• [PROBLEM DETAILS] In the listing below, pick out lines with "trapezoidal".

• [MATERIAL FOR THIS EXERCISE]
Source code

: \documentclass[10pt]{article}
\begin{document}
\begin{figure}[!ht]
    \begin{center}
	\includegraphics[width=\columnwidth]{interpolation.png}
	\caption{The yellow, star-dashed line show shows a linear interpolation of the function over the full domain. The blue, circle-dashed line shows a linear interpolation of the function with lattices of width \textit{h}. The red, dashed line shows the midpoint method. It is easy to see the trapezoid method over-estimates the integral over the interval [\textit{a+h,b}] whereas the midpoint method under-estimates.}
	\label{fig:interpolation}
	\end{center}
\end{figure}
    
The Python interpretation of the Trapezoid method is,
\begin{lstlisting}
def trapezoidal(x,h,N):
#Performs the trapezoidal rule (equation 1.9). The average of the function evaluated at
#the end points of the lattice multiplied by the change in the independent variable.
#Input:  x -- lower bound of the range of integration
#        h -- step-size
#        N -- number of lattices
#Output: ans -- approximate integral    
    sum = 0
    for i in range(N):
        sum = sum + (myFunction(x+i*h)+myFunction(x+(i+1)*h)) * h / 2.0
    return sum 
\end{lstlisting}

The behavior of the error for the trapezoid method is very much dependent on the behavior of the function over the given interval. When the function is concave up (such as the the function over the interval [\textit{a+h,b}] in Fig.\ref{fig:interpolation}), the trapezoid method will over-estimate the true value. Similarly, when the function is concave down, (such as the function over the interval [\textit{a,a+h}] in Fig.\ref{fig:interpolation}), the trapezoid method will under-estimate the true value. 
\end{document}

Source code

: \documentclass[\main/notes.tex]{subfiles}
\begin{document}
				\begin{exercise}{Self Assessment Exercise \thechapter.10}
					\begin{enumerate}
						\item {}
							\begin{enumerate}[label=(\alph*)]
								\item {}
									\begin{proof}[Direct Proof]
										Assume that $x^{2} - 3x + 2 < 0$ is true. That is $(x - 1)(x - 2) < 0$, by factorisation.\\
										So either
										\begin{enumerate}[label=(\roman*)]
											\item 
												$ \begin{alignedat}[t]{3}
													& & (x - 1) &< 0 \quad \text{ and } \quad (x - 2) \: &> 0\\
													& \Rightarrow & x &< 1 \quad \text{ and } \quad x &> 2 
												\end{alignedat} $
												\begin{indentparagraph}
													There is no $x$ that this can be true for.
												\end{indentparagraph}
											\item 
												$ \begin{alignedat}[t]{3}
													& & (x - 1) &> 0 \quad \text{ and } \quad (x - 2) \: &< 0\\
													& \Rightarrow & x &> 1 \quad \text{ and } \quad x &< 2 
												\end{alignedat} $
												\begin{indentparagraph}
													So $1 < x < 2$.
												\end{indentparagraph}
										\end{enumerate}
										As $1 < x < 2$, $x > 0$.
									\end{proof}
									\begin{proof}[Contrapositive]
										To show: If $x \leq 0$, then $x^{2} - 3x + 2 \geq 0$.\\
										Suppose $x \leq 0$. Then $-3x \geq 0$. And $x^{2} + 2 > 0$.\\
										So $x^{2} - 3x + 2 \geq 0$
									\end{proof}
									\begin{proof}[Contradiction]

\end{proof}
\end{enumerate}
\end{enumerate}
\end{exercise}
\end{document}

• [TASK OUTPUT]
def trapezoidal(x,h,N):
#Performs the trapezoidal rule (equation 1.9). The average of the function evaluated at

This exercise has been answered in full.